Nous passons à la ... deuxième partie ! Eh oui, malgré mes bonnes résolutions, difficile de ne pas détailler toutes les merveilles de ce recueil ...

Cela commence par "L'attrape" de Eörsi István, nouvelle qui relate une mauvaise blague faite à quelqu'un qui finit par tout avouer et tout renier de peur de finir dans les geôles de la Sécurité ... "Rétro et ringard", de Török  András, s'interroge principalement sur la définition du deuxième terme : Chez nous c'est un terme d'une souplesse inouïe ; il peut être adjectif, attribut mais on peut dire aussi : " Il y a du ringard", ce qui équivaut à peu près à "Il y a de l'eau dans le gaz" ... Un jour à la radio, un petit garçon en a donné une définition que je trouve excellente : " Est ringard ce que trop de gens ou trop peu de gens font ..."

De tout autre chose parle le texte suivant : "Vienne-Budapest : la voie royale de l'inconscient" de Kassai György, consacré aux échanges entre Freud et Ferenczi, "père" de la psychanalyse hongroise.
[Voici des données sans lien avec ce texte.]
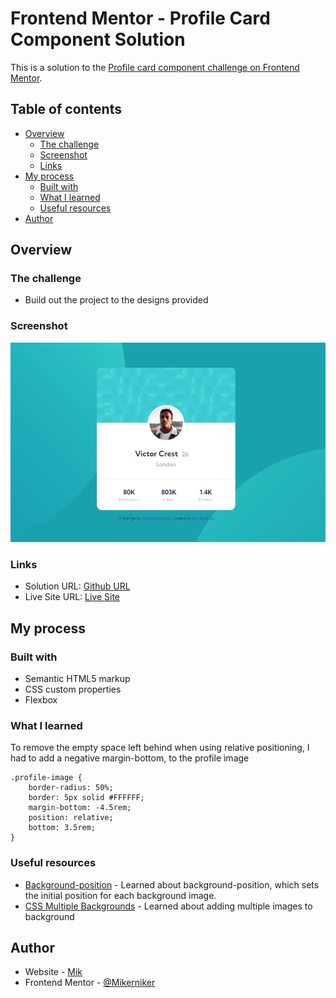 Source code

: # Frontend Mentor - Profile Card Component Solution

This is a solution to the [Profile card component challenge on Frontend Mentor](https://www.frontendmentor.io/challenges/profile-card-component-cfArpWshJ). 

## Table of contents

- [Overview](#overview)
  - [The challenge](#the-challenge)
  - [Screenshot](#screenshot)
  - [Links](#links)
- [My process](#my-process)
  - [Built with](#built-with)
  - [What I learned](#what-i-learned)
  - [Useful resources](#useful-resources)
- [Author](#author)


## Overview

### The challenge

- Build out the project to the designs provided

### Screenshot

![](./images/victor_crest.PNG)



### Links

- Solution URL: [Github URL](https://github.com/Mikerniker/Frontend-Mentor-Challenges/tree/main/007%20Profile_Card_Component)
- Live Site URL: [Live Site](https://fementor-profile-card-solution.netlify.app/)

## My process

### Built with

- Semantic HTML5 markup
- CSS custom properties
- Flexbox


### What I learned

To remove the empty space left behind when using relative positioning, I had to add a negative margin-bottom, to the profile image
```
.profile-image {
    border-radius: 50%;
    border: 5px solid #FFFFFF;
    margin-bottom: -4.5rem;
    position: relative;
    bottom: 3.5rem;
}
```

### Useful resources

- [Background-position](https://developer.mozilla.org/en-US/docs/Web/CSS/background-position) - Learned about background-position, which sets the initial position for each background image.
- [CSS Multiple Backgrounds](https://www.w3schools.com/css/css3_backgrounds.asp) - Learned about adding multiple images to background


## Author

- Website - [Mik](https://mikerniker.github.io/Project_Website/)
- Frontend Mentor - [@Mikerniker](https://www.frontendmentor.io/profile/Mikerniker)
Il se clôt sur un très beau poème de József Attila, dont je vous livre la dernière strophe :

Tous les vivants sont des enfants

Un sein de mère pour désir.

Ils  tuent, s'ils ne s'embrassent pas

Champ de bataille au lit nuptial.

Eros et Thanatos, quoi ...

"Arizona-sur-Budapest" de Molnár Gál Péter nous raconte d'abord le "Budapest by night" d'entre les deux guerres, en se centrant particulièrement sur le dancing Arizona, et sur sa vedette incontestée ... miss Arizona. Vedette aux relations multiples et troubles, dont l'histoire se termina tragiquement en janvier 1945.
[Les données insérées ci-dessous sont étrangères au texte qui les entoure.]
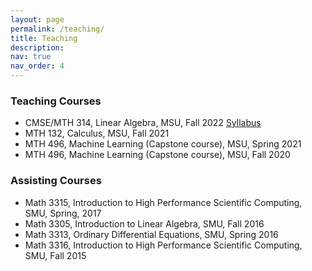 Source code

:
 ```yaml
---
layout: page
permalink: /teaching/
title: Teaching
description: 
nav: true
nav_order: 4
---
```


### Teaching Courses
* CMSE/MTH 314, Linear Algebra, MSU, Fall 2022 <a href="../assets/pdf/syllabus_MTH314.pdf" target="_blank" rel="noopener noreferrer" class="float-right">Syllabus</a>
* MTH 132, Calculus, MSU, Fall 2021
* MTH 496, Machine Learning (Capstone course), MSU, Spring 2021
* MTH 496, Machine Learning (Capstone course), MSU, Fall 2020

### Assisting Courses
* Math 3315, Introduction to High Performance Scientific Computing, SMU, Spring, 2017
* Math 3305, Introduction to Linear Algebra, SMU, Fall 2016
* Math 3313, Ordinary Differential Equations, SMU, Spring 2016
* Math 3316, Introduction to High Performance Scientific Computing, SMU, Fall 2015
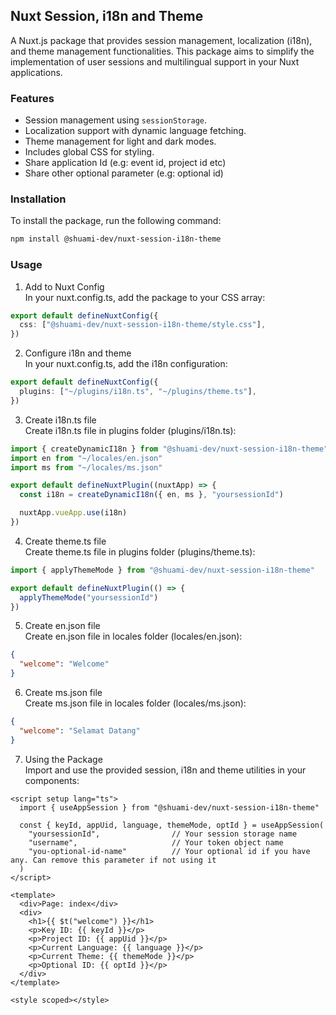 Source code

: ## Nuxt Session, i18n and Theme

A Nuxt.js package that provides session management, localization (i18n), and theme management functionalities.
This package aims to simplify the implementation of user sessions and multilingual support in your Nuxt applications.

### Features

- Session management using `sessionStorage`.
- Localization support with dynamic language fetching.
- Theme management for light and dark modes.
- Includes global CSS for styling.
- Share application Id (e.g: event id, project id etc)
- Share other optional parameter (e.g: optional id)

### Installation

To install the package, run the following command:

```bash
npm install @shuami-dev/nuxt-session-i18n-theme
```

### Usage

1. Add to Nuxt Config\
    In your nuxt.config.ts, add the package to your CSS array:

```ts
export default defineNuxtConfig({
  css: ["@shuami-dev/nuxt-session-i18n-theme/style.css"],
})
```

2. Configure i18n and theme\
    In your nuxt.config.ts, add the i18n configuration:

```ts
export default defineNuxtConfig({
  plugins: ["~/plugins/i18n.ts", "~/plugins/theme.ts"],
})
```

3. Create i18n.ts file\
    Create i18n.ts file in plugins folder (plugins/i18n.ts):

```ts
import { createDynamicI18n } from "@shuami-dev/nuxt-session-i18n-theme"
import en from "~/locales/en.json"
import ms from "~/locales/ms.json"

export default defineNuxtPlugin((nuxtApp) => {
  const i18n = createDynamicI18n({ en, ms }, "yoursessionId")

  nuxtApp.vueApp.use(i18n)
})
```

4. Create theme.ts file\
    Create theme.ts file in plugins folder (plugins/theme.ts):

```ts
import { applyThemeMode } from "@shuami-dev/nuxt-session-i18n-theme"

export default defineNuxtPlugin(() => {
  applyThemeMode("yoursessionId")
})
```

5. Create en.json file\
    Create en.json file in locales folder (locales/en.json):

```json
{
  "welcome": "Welcome"
}
```

6. Create ms.json file\
    Create ms.json file in locales folder (locales/ms.json):

```json
{
  "welcome": "Selamat Datang"
}
```

7. Using the Package\
    Import and use the provided session, i18n and theme utilities in your components:

```vue
<script setup lang="ts">
  import { useAppSession } from "@shuami-dev/nuxt-session-i18n-theme"

  const { keyId, appUid, language, themeMode, optId } = useAppSession(
    "yoursessionId",                // Your session storage name
    "username",                     // Your token object name
    "you-optional-id-name"          // Your optional id if you have any. Can remove this parameter if not using it
  )
</script>

<template>
  <div>Page: index</div>
  <div>
    <h1>{{ $t("welcome") }}</h1>
    <p>Key ID: {{ keyId }}</p>
    <p>Project ID: {{ appUid }}</p>
    <p>Current Language: {{ language }}</p>
    <p>Current Theme: {{ themeMode }}</p>
    <p>Optional ID: {{ optId }}</p>
  </div>
</template>

<style scoped></style>
```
"Le paradigme des bottes" de Haraszti Miklós fait référence, bien sûr, aux bottes de Staline, seul vestige de l'immense statue du "petit père", abattue par le peuple le 23 octobre 1956. Bottes que j'ai d'ailleurs eu l'occasion d'admirer lors d'une visite au Memento Park :

Le texte se termine ainsi : D'ailleurs peu importe sur quelle estrade les détenteurs du pouvoir vont nous faire des signes et mentir. L'ombre des bottes les surplombera toujours.

A nouveau quelques belles photos noir et blanc, que je n'ose reproduire ici pour une histoire de droits ...

"Suites policières" de Eörsi István  à nouveau commence par une blague que je crois typiquement pestoise : "Combien faut-il de policiers pour visser une ampoule électrique ? - ??? - Trois : un qui se tient au sommet de l'échelle et deux autres pour la tourner." La suite est moins drôle puisqu'elle relate l'expérience qu'a faite l'auteur de l'interrogatoire puis de la prison ...

La troisième partie, "Vivre et survivre", est essentiellement consacrée aux changements importants qui se produisent à Budapest en cette période charnière entre socialisme et ouverture libérale, comme en témoignent certains titres : "Au bord du Danube, la Movida" (de Véronique Soulié), "Rock is hard" (de Image Iván) ou encore "Les trajets du samizdat" de Pesti Kornél. On y trouve également un entretien avec Angelus Iván, responsable de l'atelier privé "Créativité gestuelle". Cette partie se termine par un lexique assez amusant "A boire et à manger" qui rend bien compte de la vie quotidienne d'il y a trente ans puis par une liste de "bonnes adresses" dont j'imagine qu'un certain nombre doit être obsolète. Un côté pittoresque quand même ...

Enfin, "Vivre et rêver" nous emmène d'abord dans des bains hors d'âge ("Tableaux d'une piscine vétuste" de Mándy Iván) et un peu inquiétants.

"Lettres de noblesse" de Véronique Soulié nous apprend qu'un renouveau de la généalogie, "officiellement bannie en 1951",  accompagne le lent effacement du socialisme. Comment faire la fête en 1986, selon que l'on est Tsigane ou que l'on est Juif ? C'est à quoi répond "Le bal des identités" de  Kőbányai János, dans lequel on s'aperçoit que si les Tsiganes de l'époque semblent nourrir quelque espoir d'intégration, le traumatisme et l'angoisse sont encore bien présents pour les Juifs, qu'ils appartiennent aux anciennes ou aux nouvelles générations. Mais ils sont tous d'accord sur un point : "Soyons ce que nous sommes ... mais sans trop nous faire remarquer."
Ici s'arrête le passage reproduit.